Set down every record below exactly as written.

(Beginning of Excerpted data)

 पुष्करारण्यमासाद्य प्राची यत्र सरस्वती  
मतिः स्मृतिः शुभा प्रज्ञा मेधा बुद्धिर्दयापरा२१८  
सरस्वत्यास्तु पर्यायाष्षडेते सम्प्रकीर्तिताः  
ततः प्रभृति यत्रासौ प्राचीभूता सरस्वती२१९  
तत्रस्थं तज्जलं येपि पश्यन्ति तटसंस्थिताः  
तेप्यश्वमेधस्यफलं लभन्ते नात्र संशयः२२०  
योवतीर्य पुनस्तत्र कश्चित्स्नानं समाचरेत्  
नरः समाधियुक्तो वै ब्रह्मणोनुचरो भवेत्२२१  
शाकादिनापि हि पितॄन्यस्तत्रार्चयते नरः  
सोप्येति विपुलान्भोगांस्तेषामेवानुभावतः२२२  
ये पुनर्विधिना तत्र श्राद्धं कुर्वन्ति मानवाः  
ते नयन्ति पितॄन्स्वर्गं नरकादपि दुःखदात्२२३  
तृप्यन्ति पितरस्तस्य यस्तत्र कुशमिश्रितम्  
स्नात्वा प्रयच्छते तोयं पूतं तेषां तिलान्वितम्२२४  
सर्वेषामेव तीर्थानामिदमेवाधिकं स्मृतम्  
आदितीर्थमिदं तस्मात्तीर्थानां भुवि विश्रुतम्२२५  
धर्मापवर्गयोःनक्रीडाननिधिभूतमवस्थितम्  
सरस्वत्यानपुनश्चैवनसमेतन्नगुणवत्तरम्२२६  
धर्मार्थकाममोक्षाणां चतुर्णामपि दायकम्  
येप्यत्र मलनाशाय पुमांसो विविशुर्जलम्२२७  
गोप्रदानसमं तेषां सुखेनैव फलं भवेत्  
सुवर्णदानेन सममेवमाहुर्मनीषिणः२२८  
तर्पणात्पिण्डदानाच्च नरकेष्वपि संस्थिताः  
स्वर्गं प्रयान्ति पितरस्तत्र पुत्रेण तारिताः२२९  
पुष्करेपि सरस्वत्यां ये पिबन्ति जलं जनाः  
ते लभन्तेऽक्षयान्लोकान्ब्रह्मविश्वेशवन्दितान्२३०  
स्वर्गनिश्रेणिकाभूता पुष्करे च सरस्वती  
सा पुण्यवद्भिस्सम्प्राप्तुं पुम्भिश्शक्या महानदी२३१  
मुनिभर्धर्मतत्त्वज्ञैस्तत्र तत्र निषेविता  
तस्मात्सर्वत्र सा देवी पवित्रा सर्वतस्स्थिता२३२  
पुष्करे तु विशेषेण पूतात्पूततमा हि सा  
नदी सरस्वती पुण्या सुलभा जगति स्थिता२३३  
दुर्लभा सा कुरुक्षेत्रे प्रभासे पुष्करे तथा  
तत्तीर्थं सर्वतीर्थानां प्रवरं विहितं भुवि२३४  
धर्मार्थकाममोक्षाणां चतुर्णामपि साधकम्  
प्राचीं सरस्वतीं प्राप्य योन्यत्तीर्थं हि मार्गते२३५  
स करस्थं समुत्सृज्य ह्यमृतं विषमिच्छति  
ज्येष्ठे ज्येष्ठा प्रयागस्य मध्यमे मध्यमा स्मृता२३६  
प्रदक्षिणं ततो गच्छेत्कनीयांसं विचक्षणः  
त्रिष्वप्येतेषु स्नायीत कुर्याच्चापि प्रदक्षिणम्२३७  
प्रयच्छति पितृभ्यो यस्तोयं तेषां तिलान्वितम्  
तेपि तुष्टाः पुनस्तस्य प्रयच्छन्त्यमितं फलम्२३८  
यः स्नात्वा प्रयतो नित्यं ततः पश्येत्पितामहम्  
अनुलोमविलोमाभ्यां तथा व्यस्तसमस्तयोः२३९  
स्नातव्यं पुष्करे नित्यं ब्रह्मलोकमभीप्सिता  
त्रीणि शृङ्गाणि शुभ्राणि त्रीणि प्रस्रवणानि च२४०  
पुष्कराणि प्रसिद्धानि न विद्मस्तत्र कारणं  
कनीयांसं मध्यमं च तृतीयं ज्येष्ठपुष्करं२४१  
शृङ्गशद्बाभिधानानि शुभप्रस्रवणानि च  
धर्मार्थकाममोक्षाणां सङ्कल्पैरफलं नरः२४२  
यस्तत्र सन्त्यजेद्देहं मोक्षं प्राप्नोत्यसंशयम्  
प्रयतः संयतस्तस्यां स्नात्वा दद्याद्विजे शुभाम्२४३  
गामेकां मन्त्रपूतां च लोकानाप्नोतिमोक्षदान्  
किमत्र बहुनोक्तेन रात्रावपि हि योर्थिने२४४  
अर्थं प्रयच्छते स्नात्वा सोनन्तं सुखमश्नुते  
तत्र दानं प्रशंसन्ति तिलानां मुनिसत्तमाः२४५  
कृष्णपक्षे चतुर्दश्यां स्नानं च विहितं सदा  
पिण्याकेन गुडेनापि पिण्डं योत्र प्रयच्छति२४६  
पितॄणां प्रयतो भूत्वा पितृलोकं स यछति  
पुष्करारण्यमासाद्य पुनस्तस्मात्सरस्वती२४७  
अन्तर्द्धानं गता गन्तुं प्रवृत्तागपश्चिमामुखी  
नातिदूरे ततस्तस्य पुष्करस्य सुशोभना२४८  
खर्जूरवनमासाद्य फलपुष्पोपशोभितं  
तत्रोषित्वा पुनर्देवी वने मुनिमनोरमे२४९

(End of Excerpted data)

Your solution:
 पुष्करारण्यमासाद्य प्राची यत्र सरस्वती  
मतिः स्मृतिः शुभा प्रज्ञा मेधा बुद्धिर्दयापरा२१८  
सरस्वत्यास्तु पर्यायाष्षडेते सम्प्रकीर्तिताः  
ततः प्रभृति यत्रासौ प्राचीभूता सरस्वती२१९  
तत्रस्थं तज्जलं येपि पश्यन्ति तटसंस्थिताः  
तेप्यश्वमेधस्यफलं लभन्ते नात्र संशयः२२०  
योवतीर्य पुनस्तत्र कश्चित्स्नानं समाचरेत्  
नरः समाधियुक्तो वै ब्रह्मणोनुचरो भवेत्२२१  
शाकादिनापि हि पितॄन्यस्तत्रार्चयते नरः  
सोप्येति विपुलान्भोगांस्तेषामेवानुभावतः२२२  
ये पुनर्विधिना तत्र श्राद्धं कुर्वन्ति मानवाः  
ते नयन्ति पितॄन्स्वर्गं नरकादपि दुःखदात्२२३  
तृप्यन्ति पितरस्तस्य यस्तत्र कुशमिश्रितम्  
स्नात्वा प्रयच्छते तोयं पूतं तेषां तिलान्वितम्२२४  
सर्वेषामेव तीर्थानामिदमेवाधिकं स्मृतम्  
आदितीर्थमिदं तस्मात्तीर्थानां भुवि विश्रुतम्२२५  
धर्मापवर्गयोःनक्रीडाननिधिभूतमवस्थितम्  
सरस्वत्यानपुनश्चैवनसमेतन्नगुणवत्तरम्२२६  
धर्मार्थकाममोक्षाणां चतुर्णामपि दायकम्  
येप्यत्र मलनाशाय पुमांसो विविशुर्जलम्२२७  
गोप्रदानसमं तेषां सुखेनैव फलं भवेत्  
सुवर्णदानेन सममेवमाहुर्मनीषिणः२२८  
तर्पणात्पिण्डदानाच्च नरकेष्वपि संस्थिताः  
स्वर्गं प्रयान्ति पितरस्तत्र पुत्रेण तारिताः२२९  
पुष्करेपि सरस्वत्यां ये पिबन्ति जलं जनाः  
ते लभन्तेऽक्षयान्लोकान्ब्रह्मविश्वेशवन्दितान्२३०  
स्वर्गनिश्रेणिकाभूता पुष्करे च सरस्वती  
सा पुण्यवद्भिस्सम्प्राप्तुं पुम्भिश्शक्या महानदी२३१  
मुनिभर्धर्मतत्त्वज्ञैस्तत्र तत्र निषेविता  
तस्मात्सर्वत्र सा देवी पवित्रा सर्वतस्स्थिता२३२  
पुष्करे तु विशेषेण पूतात्पूततमा हि सा  
नदी सरस्वती पुण्या सुलभा जगति स्थिता२३३  
दुर्लभा सा कुरुक्षेत्रे प्रभासे पुष्करे तथा  
तत्तीर्थं सर्वतीर्थानां प्रवरं विहितं भुवि२३४  
धर्मार्थकाममोक्षाणां चतुर्णामपि साधकम्  
प्राचीं सरस्वतीं प्राप्य योन्यत्तीर्थं हि मार्गते२३५  
स करस्थं समुत्सृज्य ह्यमृतं विषमिच्छति  
ज्येष्ठे ज्येष्ठा प्रयागस्य मध्यमे मध्यमा स्मृता२३६  
प्रदक्षिणं ततो गच्छेत्कनीयांसं विचक्षणः  
त्रिष्वप्येतेषु स्नायीत कुर्याच्चापि प्रदक्षिणम्२३७  
प्रयच्छति पितृभ्यो यस्तोयं तेषां तिलान्वितम्  
तेपि तुष्टाः पुनस्तस्य प्रयच्छन्त्यमितं फलम्२३८  
यः स्नात्वा प्रयतो नित्यं ततः पश्येत्पितामहम्  
अनुलोमविलोमाभ्यां तथा व्यस्तसमस्तयोः२३९  
स्नातव्यं पुष्करे नित्यं ब्रह्मलोकमभीप्सिता  
त्रीणि शृङ्गाणि शुभ्राणि त्रीणि प्रस्रवणानि च२४०  
पुष्कराणि प्रसिद्धानि न विद्मस्तत्र कारणं  
कनीयांसं मध्यमं च तृतीयं ज्येष्ठपुष्करं२४१  
शृङ्गशद्बाभिधानानि शुभप्रस्रवणानि च  
धर्मार्थकाममोक्षाणां सङ्कल्पैरफलं नरः२४२  
यस्तत्र सन्त्यजेद्देहं मोक्षं प्राप्नोत्यसंशयम्  
प्रयतः संयतस्तस्यां स्नात्वा दद्याद्विजे शुभाम्२४३  
गामेकां मन्त्रपूतां च लोकानाप्नोतिमोक्षदान्  
किमत्र बहुनोक्तेन रात्रावपि हि योर्थिने२४४  
अर्थं प्रयच्छते स्नात्वा सोनन्तं सुखमश्नुते  
तत्र दानं प्रशंसन्ति तिलानां मुनिसत्तमाः२४५  
कृष्णपक्षे चतुर्दश्यां स्नानं च विहितं सदा  
पिण्याकेन गुडेनापि पिण्डं योत्र प्रयच्छति२४६  
पितॄणां प्रयतो भूत्वा पितृलोकं स यछति  
पुष्करारण्यमासाद्य पुनस्तस्मात्सरस्वती२४७  
अन्तर्द्धानं गता गन्तुं प्रवृत्तागपश्चिमामुखी  
नातिदूरे ततस्तस्य पुष्करस्य सुशोभना२४८  
खर्जूरवनमासाद्य फलपुष्पोपशोभितं  
तत्रोषित्वा पुनर्देवी वने मुनिमनोरमे२४९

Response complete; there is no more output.